Deep learning-based ovarian cancer subtypes identification using multi-omics data

Long-Yi Guo; Ai-Hua Wu; Yong-Xia Wang; Li-Ping Zhang; Hua Chai; Xue-Fang Liang

doi:10.1186/s13040-020-00222-x

Deep learning-based ovarian cancer subtypes identification using multi-omics data

BioData Min. 2020 Aug 24:13:10. doi: 10.1186/s13040-020-00222-x. eCollection 2020.

Authors

Long-Yi Guo¹, Ai-Hua Wu², Yong-Xia Wang², Li-Ping Zhang¹, Hua Chai³, Xue-Fang Liang²

Affiliations

¹ Second School of Clinical Medicine, Guangzhou University of Chinese Medicine, Guangzhou, 510020 China.
² Center for Reproductive Medicine, Guangdong Hospital of Traditional Chinese Medicine, Guangzhou, 510120 China.
³ School of Data and Computer Science, Sun Yat-sen University, Guangzhou, 510000 China.

Abstract

Background: Identifying molecular subtypes of ovarian cancer is important. Compared to identify subtypes using single omics data, the multi-omics data analysis can utilize more information.

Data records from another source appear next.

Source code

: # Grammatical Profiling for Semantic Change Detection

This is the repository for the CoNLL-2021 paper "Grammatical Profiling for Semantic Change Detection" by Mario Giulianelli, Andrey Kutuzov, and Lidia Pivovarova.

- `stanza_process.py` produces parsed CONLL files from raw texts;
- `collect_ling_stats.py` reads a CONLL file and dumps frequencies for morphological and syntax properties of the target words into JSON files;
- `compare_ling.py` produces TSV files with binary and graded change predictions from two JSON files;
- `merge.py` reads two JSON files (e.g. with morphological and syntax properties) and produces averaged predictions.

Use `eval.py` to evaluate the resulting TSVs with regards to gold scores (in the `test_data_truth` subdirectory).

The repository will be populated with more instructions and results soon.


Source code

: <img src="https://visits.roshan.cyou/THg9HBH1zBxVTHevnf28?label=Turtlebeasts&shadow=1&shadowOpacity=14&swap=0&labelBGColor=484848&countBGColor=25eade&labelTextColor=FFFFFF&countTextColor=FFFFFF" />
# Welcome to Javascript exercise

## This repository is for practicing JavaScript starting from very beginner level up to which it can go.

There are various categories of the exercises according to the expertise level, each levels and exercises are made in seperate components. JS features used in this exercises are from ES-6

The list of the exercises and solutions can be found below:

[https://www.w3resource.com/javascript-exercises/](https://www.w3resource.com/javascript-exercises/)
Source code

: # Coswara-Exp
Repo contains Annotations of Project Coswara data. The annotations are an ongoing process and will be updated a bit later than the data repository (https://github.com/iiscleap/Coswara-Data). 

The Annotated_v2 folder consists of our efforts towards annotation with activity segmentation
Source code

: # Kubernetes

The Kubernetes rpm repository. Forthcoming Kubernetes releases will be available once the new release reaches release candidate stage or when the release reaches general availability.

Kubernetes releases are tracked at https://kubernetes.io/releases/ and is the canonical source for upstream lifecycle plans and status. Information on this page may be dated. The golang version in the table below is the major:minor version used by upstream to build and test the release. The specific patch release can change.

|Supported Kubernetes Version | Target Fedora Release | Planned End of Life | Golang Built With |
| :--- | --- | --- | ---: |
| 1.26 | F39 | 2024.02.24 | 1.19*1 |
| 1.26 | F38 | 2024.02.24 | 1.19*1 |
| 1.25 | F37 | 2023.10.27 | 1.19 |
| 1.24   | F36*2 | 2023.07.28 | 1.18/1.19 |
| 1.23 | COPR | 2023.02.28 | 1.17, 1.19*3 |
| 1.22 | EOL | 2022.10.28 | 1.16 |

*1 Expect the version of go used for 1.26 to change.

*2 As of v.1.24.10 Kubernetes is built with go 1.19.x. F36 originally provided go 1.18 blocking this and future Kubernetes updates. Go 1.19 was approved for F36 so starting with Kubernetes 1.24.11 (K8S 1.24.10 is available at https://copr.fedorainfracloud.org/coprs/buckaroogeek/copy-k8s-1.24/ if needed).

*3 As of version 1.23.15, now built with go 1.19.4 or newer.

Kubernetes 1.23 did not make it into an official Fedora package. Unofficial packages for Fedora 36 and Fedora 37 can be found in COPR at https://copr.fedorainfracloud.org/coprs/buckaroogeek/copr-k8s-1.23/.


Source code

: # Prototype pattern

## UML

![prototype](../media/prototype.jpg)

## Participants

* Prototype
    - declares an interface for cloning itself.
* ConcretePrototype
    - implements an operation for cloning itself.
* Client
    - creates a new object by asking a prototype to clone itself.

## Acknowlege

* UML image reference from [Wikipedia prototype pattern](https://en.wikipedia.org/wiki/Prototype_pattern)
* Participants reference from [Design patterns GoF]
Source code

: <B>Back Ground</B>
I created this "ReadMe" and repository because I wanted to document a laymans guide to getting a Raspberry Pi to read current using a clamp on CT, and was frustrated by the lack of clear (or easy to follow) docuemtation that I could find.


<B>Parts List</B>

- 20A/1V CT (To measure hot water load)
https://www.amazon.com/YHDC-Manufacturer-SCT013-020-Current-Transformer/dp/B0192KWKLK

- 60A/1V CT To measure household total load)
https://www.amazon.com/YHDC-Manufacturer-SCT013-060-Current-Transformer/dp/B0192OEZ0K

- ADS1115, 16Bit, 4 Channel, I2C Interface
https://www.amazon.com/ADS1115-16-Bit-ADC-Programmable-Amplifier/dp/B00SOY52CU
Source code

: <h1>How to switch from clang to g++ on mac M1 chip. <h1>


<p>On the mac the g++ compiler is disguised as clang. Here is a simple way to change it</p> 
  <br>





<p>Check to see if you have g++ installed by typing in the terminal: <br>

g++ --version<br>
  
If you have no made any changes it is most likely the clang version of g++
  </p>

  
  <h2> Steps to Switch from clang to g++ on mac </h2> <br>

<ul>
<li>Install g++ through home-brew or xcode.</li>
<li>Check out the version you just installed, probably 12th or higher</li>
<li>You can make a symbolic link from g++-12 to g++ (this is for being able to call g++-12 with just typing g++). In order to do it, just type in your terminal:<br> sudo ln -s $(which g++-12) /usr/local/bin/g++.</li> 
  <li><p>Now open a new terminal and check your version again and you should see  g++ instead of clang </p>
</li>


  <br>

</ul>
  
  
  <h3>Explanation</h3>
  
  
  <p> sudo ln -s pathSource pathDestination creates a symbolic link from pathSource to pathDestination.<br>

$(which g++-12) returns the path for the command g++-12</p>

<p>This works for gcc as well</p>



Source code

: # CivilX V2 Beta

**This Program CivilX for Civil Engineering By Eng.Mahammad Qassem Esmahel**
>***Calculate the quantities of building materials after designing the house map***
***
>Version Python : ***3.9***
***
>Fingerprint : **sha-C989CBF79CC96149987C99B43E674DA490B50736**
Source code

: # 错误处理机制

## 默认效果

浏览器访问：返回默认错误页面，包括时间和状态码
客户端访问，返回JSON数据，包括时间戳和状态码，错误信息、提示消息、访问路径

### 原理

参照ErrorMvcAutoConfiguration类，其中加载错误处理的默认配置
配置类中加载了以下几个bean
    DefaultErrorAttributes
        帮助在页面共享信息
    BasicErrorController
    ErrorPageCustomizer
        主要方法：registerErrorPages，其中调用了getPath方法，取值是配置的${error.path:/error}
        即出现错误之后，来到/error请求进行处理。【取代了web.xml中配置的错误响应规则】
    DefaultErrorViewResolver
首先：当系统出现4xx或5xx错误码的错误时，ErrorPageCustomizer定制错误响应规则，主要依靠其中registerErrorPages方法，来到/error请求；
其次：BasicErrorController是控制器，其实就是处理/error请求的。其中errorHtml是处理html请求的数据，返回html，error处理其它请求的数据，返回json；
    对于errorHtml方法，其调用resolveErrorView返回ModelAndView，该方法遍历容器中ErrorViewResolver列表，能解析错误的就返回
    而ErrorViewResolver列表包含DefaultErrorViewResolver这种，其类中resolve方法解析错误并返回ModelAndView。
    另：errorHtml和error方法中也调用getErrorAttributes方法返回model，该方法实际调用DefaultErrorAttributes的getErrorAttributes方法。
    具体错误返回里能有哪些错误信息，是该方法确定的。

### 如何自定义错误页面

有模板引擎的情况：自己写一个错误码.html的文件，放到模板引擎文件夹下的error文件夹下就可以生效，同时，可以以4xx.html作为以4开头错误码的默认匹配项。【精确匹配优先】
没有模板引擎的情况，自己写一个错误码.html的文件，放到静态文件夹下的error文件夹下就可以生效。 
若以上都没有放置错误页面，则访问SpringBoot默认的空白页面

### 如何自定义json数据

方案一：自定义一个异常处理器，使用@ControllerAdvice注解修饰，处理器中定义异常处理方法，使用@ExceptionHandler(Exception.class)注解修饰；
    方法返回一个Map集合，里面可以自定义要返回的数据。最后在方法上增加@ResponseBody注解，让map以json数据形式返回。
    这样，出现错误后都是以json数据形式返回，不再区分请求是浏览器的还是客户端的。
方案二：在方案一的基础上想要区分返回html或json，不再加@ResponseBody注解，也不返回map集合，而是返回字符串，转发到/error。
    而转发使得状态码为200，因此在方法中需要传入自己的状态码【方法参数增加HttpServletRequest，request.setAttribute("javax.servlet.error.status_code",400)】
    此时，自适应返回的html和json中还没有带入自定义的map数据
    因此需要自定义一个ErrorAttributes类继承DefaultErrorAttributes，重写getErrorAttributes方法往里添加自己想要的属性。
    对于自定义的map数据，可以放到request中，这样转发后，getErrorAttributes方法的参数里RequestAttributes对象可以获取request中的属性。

Autoencoder has been widely used to construct lower dimensional representation for multi-omics feature integration. However, learning in the deep architectures in Autoencoder is difficult for achieving satisfied generalization performance. To solve this problem, we proposed a novel deep learning-based framework to robustly identify ovarian cancer subtypes by using denoising Autoencoder.

Results: In proposed method, the composite features of multi-omics data in the Cancer Genome Atlas were produced by denoising Autoencoder, and then the generated low-dimensional features were input into k-means for clustering. At last based on the clustering results, we built the light-weighted classification model with L1-penalized logistic regression method. Furthermore, we applied the differential expression analysis and WGCNA analysis to select target genes related to molecular subtypes. We identified 34 biomarkers and 19 KEGG pathways associated with ovarian cancer.

Conclusions: The independent test results in three GEO datasets proved the robustness of our model. The literature reviewing show 19 (56%) biomarkers and 8(42.1%) KEGG pathways identified based on the classification subtypes have been proved to be associated with ovarian cancer. The outcomes indicate that our proposed method is feasible and can provide reliable results.

Keywords: Deep learning; Multi-omics; Ovarian cancer.